Use or Destruction: on the Economics of Ivory Stockpiles – Pachyderm Journal – Alejandro Nadal, Francisco Aguayo
Alejandro Nadal, Francisco Aguayo

Abstract

This paper examines the economic arguments surrounding the fate of ivory stockpiles. It centres on the polarized debate between their destruction and various schemes of how to put them to economic use in the context of conservation policy. In section I we examine the policy option consisting in the destruction of ivory stockpiles. We argue that maintaining stockpiles in place supports expectations of a future stable supply of ivory. The self-reinforcing effects from the combination of these expectations, sunken investments and the creation of new market-associated institutions can contribute to a lock-in process in a trajectory of consolidated and expanding ivory trade. Section II focuses on arguments that favour the strategic use of stockpiles as a deterrent against speculators. We show that results of economic models that recommend this option (including models on extinction scenarios) are heavily dependent on simplifying assumptions about key market interactions and on logically inconsistent notions.
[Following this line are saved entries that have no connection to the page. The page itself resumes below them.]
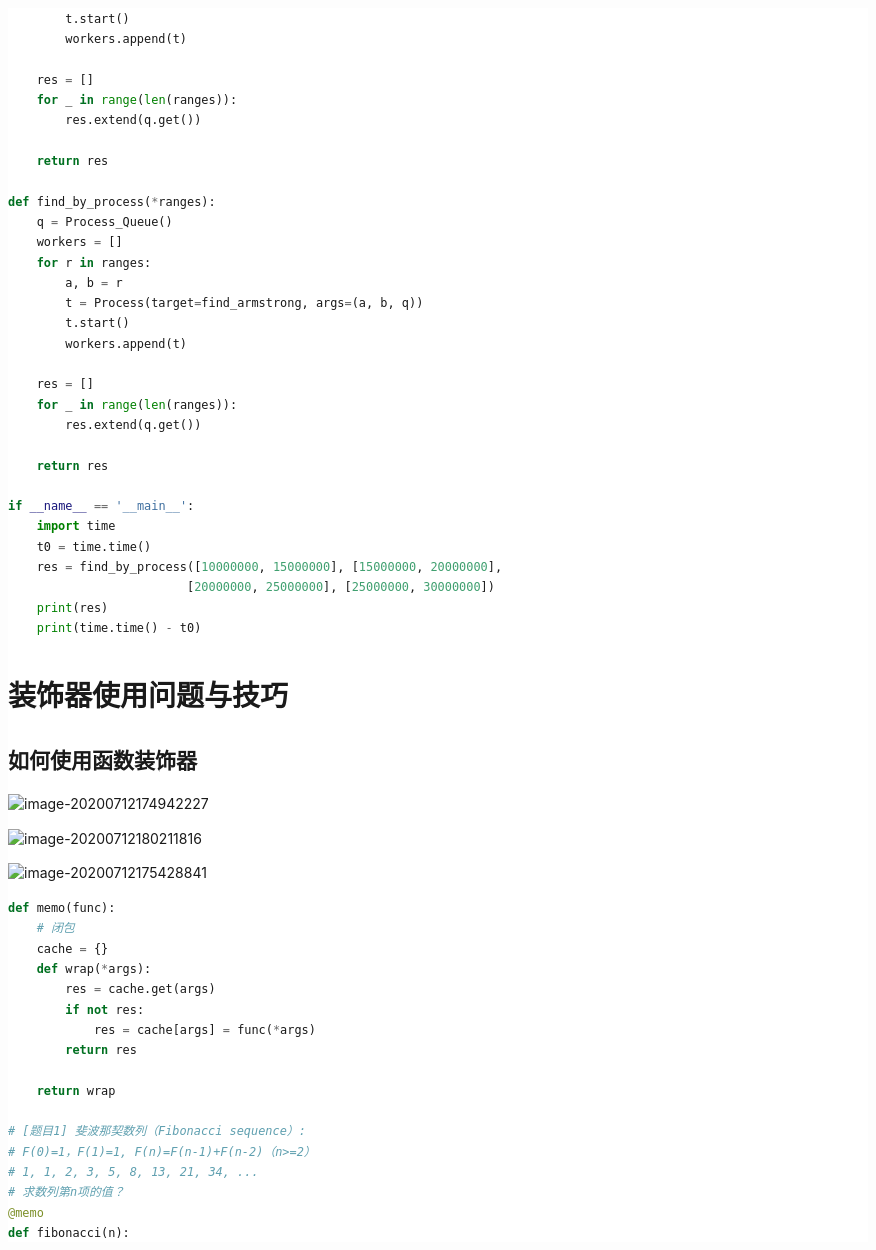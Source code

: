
 ```python
        t.start()
        workers.append(t)

    res = []
    for _ in range(len(ranges)):
        res.extend(q.get())

    return res

def find_by_process(*ranges):
    q = Process_Queue()
    workers = []
    for r in ranges:
        a, b = r
        t = Process(target=find_armstrong, args=(a, b, q))
        t.start()
        workers.append(t)

    res = []
    for _ in range(len(ranges)):
        res.extend(q.get())

    return res

if __name__ == '__main__':
    import time
    t0 = time.time()
    res = find_by_process([10000000, 15000000], [15000000, 20000000], 
                         [20000000, 25000000], [25000000, 30000000])
    print(res)
    print(time.time() - t0)
```

# 装饰器使用问题与技巧

## 如何使用函数装饰器

![image-20200712174942227](/Users/dingyuanjie/Documents/study/github/woodyprogram/img/image-20200712174942227.png)

![image-20200712180211816](/Users/dingyuanjie/Documents/study/github/woodyprogram/img/image-20200712180211816.png)

![image-20200712175428841](/Users/dingyuanjie/Documents/study/github/woodyprogram/img/image-20200712175428841.png)

```python
def memo(func):
  	# 闭包
    cache = {}
    def wrap(*args):
        res = cache.get(args)
        if not res:
            res = cache[args] = func(*args)
        return res

    return wrap

# [题目1] 斐波那契数列（Fibonacci sequence）:
# F(0)=1，F(1)=1, F(n)=F(n-1)+F(n-2)（n>=2）
# 1, 1, 2, 3, 5, 8, 13, 21, 34, ...
# 求数列第n项的值？
@memo
def fibonacci(n):
```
In section III we examine the case for selling stockpiles in a legal market as a policy instrument to reduce poaching. We show that the economic analysis used to support this recommendation is deficient on many grounds. Its theoretical foundations are flawed and it abstracts from crucial aspects of market structures and dynamics of price formation. Our conclusions hinge around the fact that in the present context destroying ivory stockpiles is the best option to reduce poaching in the long term.